Essa vasta e intensa obra compõe um movimento transformador da literatura, que
se não prende a fórmulas ou modelos e que não deixa de inventar o passado, devolvendo-o
à dispersão, que é o seu modo de tocar o presente. Na verdade, não há em
Agustina uma tradição da história do romance ou das ideias em que a sua escrita
se integre. Percebe-se que o que escreve é diálogo com um mar sem fim de
leituras — em que o mais antigo não desaparece sob a exigência da atenção à
atualidade —, onde se encontram quer referências a autores tão diversos como Dostoievski
e Tolstoi, quer o entusiasmo trazido pela assunção da escrita enquanto acontecimento
em grandes romancistas do século XX (refira-se Virgínia Woolf, Proust, Kafka, Musil
e Herman Broch).
A apresentação que se segue organiza-se segundo
algumas linhas que acompanham aspectos da obra de Agustina, propondo-se dar especial
atenção ao facto de ela se subtrair a qualquer tipo de propósito unificador,
criando desse modo condições para a coexistência de estilos e registos
suscitadores de interrogações e desacordos irredutíveis. Assim, seguem-se, em traços
largos, alguns aspectos que constituem anotações das minhas leituras dessa
obra, nunca fechada sobre si, mas sempre em apelo do outro e da não-fixação.
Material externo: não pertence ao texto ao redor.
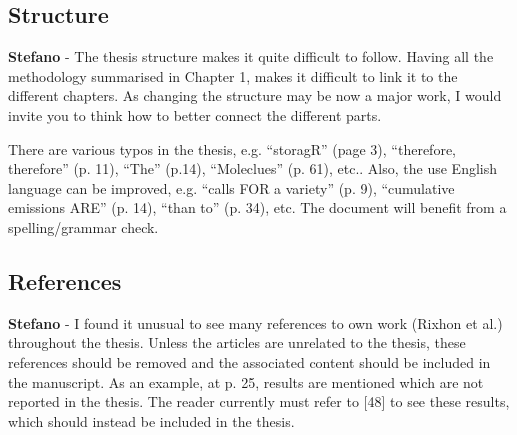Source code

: \documentclass[12pt,a4paper]{article}
\begin{document}
\subsection{Structure}
\label{structure}

\begin{mdframed}[style=comment] %
{\color{orange} \textbf{Stefano}} - The thesis structure makes it quite difficult to follow. Having all the methodology summarised in Chapter 1, makes it difficult to link it to the different chapters. As changing the structure may be now a major work, I would invite you to think how to better connect the different parts. 
\end{mdframed}

\noindent

\begin{mdframed}[style=manuscript] %

\end{mdframed}

\begin{mdframed}[style=comment] %
There are various typos in the thesis, e.g. ``storagR'' (page 3), ``therefore, therefore'' (p. 11), ``The'' (p.14), ``Moleclues'' (p. 61), etc.. Also, the use English language can be improved, e.g. ``calls FOR a variety'' (p. 9), ``cumulative emissions ARE'' (p. 14), ``than to'' (p. 34), etc. The document will benefit from a spelling/grammar check.
\end{mdframed}

\noindent

\begin{mdframed}[style=manuscript] %

\end{mdframed}

\subsection{References}
\label{references}

\begin{mdframed}[style=comment] %
{\color{orange} \textbf{Stefano}} - I found it unusual to see many references to own work (Rixhon et al.) throughout the thesis. Unless the articles are unrelated to the thesis, these references should be removed and the associated content should be included in the manuscript. As an example, at p. 25, results are mentioned which are not reported in the thesis. The reader currently must refer to [48] to see these results, which should instead be included in the thesis. 
\end{mdframed}
\end{document}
A afirmação da inseparabilidade pensamento-acontecimento
está implícita nos escritos de Agustina, e nela confluem não só as suas
leituras literárias, mas ainda a sua investigação intelectual — que a aproximou
de pensadores não-sistemáticos como Kierkegaard, Nietzsche, Walter Benjamin, Heidegger
e Wittgenstein, referidos em livros seus — e a sua experiência que, indissociável
das leituras, faz prevalecer a observação das relações humanas e a sua
inscrição num mundo de que recebem, e a que dão, sentido, impedindo que este
possa ser considerado como simples produto de um determinismo. Só há
acontecimento porque algo ocorre no tempo, sob condição da interpretação, isto
é, indissociável da linguagem que o diz numa fala, uma escrita, que se não
separa da sua enunciação. Sempre repartido entre o que passou e o que vem, o dizer
é verdade e ficção, indissociáveis — acontecimento que se não circunscreve, mas
participa da sucessão infinita de discursos, que, sem excluírem a pretensão de
delimitação, se acercam da sua ilimitação. A vocação testemunhal do romancista
é, como podemos ler na seguinte passagem de um texto de Agustina, atravessada de
impossibilidade e é daí que arranca:
“Eu sou uma escritora, testemunha sensível dos
costumes, circunstâncias e discursos da minha época. A minha tarefa é compreendê-los,
tentando arrancá-los à circularidade das verdades que a angústia e o tédio autorizam
num campo medido entre a vida e a morte. Para além da duração vegetativa e do
caminho aberto às transformações que cada profissão admite, há alguma coisa
mais”.1
A atenção aos costumes de uma época, aos seus discursos,
está em permanente ligação com o incompreendido dela, que não corresponde
àquilo que vulgarmente se entende por grandes valores e grandes causas, mas sim
ao imperceptível da existência do comum dos mortais, a sua disponibilidade para
dirigir-se ao outro para além da consciência e da sua vinculação à eficácia.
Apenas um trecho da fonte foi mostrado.